The Mystery of Trio Fascinating Classical Ruins (Part II) 0
This is a much smaller site than Pompeii, mainly because it is less accessible. It lies about 27 meters below present ground level, and much of it no one is sure how much extends beneath the modern town of Ercolano (Resina). Unlike Pompeii, Herculaneum was engulfed during Vesuvius eruption by an avalanche of mud and lava that filled every nook and cranny like thick soup and then hardened to the consistency of concrete. Everything embedded in this rocklike substance had to be chipped free.
But for that very reason the houses here are better preserved than in Pompeii. For more than a century after it was discovered by a well-digger in 1710, Herculaneum remained underground. It was explored by means of tunnels carved through the ruins. The British architect Robert Adam, who visited the digs in 1755, wrote, “We saw earthen vases and marble pavements just discovered… and some feet of a table that were dug up the day before we were there. The subterranean town… is now exactly like a coal mine worked by galley slaves.”

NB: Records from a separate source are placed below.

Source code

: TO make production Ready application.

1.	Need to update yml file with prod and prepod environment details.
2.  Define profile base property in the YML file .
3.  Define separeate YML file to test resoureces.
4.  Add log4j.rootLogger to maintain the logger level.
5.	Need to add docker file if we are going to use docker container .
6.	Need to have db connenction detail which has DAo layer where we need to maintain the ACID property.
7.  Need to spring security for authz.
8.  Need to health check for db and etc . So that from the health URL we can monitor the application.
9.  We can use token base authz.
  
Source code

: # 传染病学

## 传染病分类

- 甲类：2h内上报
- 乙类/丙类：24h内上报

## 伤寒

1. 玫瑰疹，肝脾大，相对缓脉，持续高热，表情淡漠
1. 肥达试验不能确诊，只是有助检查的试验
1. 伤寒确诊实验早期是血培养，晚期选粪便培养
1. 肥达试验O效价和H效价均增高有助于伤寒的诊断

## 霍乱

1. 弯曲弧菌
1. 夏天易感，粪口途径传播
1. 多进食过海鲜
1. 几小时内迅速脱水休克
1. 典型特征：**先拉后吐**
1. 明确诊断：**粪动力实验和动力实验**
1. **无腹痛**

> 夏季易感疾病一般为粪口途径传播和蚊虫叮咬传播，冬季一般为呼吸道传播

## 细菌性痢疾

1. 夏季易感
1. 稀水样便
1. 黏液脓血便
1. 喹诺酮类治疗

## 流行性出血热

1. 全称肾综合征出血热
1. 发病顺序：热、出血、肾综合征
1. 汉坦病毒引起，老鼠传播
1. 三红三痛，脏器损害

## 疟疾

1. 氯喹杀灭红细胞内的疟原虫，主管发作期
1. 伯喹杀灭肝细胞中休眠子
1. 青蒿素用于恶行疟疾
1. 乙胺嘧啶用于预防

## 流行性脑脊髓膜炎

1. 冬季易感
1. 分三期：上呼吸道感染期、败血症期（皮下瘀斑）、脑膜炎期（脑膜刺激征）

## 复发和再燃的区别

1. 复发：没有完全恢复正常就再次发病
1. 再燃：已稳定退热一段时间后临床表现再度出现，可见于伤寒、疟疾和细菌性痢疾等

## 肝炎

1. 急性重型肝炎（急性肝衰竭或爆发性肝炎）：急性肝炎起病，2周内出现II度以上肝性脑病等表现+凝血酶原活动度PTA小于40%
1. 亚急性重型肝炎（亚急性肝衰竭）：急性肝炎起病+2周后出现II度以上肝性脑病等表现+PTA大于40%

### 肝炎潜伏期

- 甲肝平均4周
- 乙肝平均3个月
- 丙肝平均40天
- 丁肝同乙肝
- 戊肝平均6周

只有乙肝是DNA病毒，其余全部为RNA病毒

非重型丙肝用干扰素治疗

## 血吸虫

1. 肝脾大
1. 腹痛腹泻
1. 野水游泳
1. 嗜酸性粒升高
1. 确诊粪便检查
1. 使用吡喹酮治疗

Today in the spacious private houses of Herculaneum you begin to sense what the Romans meant by gracious living. To be sure, the interiors have been stripped of most of their decoration and reduced to raw space. Gone are the rich marble panels that sheathed the walls, the fine stucco surfacing on columns and the delicate reflections of still water in shallow pools and basins. Innumerable fine paintings, sculpture and other household objects were carried off by early excavators and are now in the National Archeological Museum in Naples. But you can still imagine the people, the toga-clad elders, the mothers with children, for whom these spaces had the pleasing familiarity of home.